This study addresses a long-standing mythology concerning the "Unfinished" Symphony and reviews anachronistic performance practices that prevent listeners from experiencing the work as a product of its own time
David Montgomery's Unfinished History challenges the traditional story of Franz Schubert's B-minor Symphony and searches for a more credible account of this great work. Written for all Schubert lovers from lay readers to musicians and musicologists, the book reviews a strangely persistent mythology concerning the symphony, continuing with the first in-depth examination of its manuscript and related documents. Details of handwriting, notation, paper, watermarks, compositional procedures, and stylistic contexts suggest a new year and country of origin for the "Unfinished" Symphony, a possible explanation for the absence of a finale in the sketches, and an alternative account of the score's disappearance and prolonged sequestration. The author concludes with an essay on performing the work in the context of its own times.

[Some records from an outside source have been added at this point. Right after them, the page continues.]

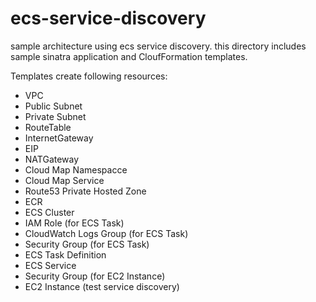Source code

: # ecs-service-discovery

sample architecture using ecs service discovery.
this directory includes sample sinatra application and CloufFormation templates.

Templates create following resources:

- VPC
- Public Subnet
- Private Subnet
- RouteTable
- InternetGateway
- EIP
- NATGateway
- Cloud Map Namespacce
- Cloud Map Service
- Route53 Private Hosted Zone
- ECR
- ECS Cluster
- IAM Role (for ECS Task)
- CloudWatch Logs Group (for ECS Task)
- Security Group (for ECS Task)
- ECS Task Definition
- ECS Service
- Security Group (for EC2 Instance)
- EC2 Instance (test service discovery)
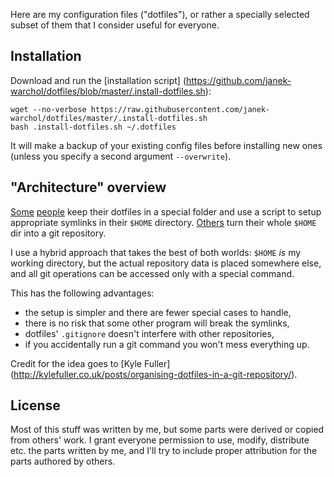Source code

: Here are my configuration files ("dotfiles"), or rather a specially selected
subset of them that I consider useful for everyone.



Installation
------------

Download and run the [installation script]
(https://github.com/janek-warchol/dotfiles/blob/master/.install-dotfiles.sh):

    wget --no-verbose https://raw.githubusercontent.com/janek-warchol/dotfiles/master/.install-dotfiles.sh
    bash .install-dotfiles.sh ~/.dotfiles

It will make a backup of your existing config files before installing new ones
(unless you specify a second argument `--overwrite`).



"Architecture" overview
-----------------------

[Some](https://github.com/ryanb/dotfiles)
[people](http://www.anishathalye.com/2014/08/03/managing-your-dotfiles/)
keep their dotfiles in a special folder and use a script to setup
appropriate symlinks in their `$HOME` directory.
[Others](https://github.com/rtomayko/dotfiles)
turn their whole `$HOME` dir into a git repository.

I use a hybrid approach that takes the best of both worlds: `$HOME` _is_
my working directory, but the actual repository data is placed somewhere
else, and all git operations can be accessed only with a special command.

This has the following advantages:
- the setup is simpler and there are fewer special cases to handle,
- there is no risk that some other program will break the symlinks,
- dotfiles' `.gitignore` doesn't interfere with other repositories,
- if you accidentally run a git command you won't mess everything up.

Credit for the idea goes to [Kyle Fuller]
(http://kylefuller.co.uk/posts/organising-dotfiles-in-a-git-repository/).


License
-------

Most of this stuff was written by me, but some parts were derived or copied
from others' work.  I grant everyone permission to use, modify, distribute
etc. the parts written by me, and I'll try to include proper attribution for
the parts authored by others.
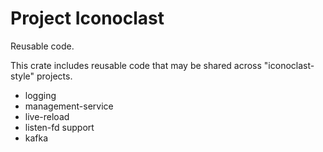 # Project Iconoclast

Reusable code.

This crate includes reusable code that may be shared across "iconoclast-style" projects.

- logging
- management-service
- live-reload
- listen-fd support
- kafka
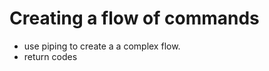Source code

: Creating a flow of commands
===========================

* use piping to create a a complex flow.
* return codes
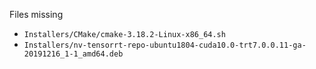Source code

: Files missing
 - `Installers/CMake/cmake-3.18.2-Linux-x86_64.sh`
 - `Installers/nv-tensorrt-repo-ubuntu1804-cuda10.0-trt7.0.0.11-ga-20191216_1-1_amd64.deb`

The story of the Unfinished has been based partly upon three conflicting letters written in old age by Schubert's former secretary long after the composer's death. A fourth document in this insupportable mythology is a photograph of a lost letter purportedly sent from Schubert to the Styrian Music Society in Graz, promising to send them a symphony. Many historians still believe the letter to be genuine, despite the fact that its signature has been traced. David Montgomery's handwriting analysis finally identifies the real writer of this odd missive, clearing a further path to new research.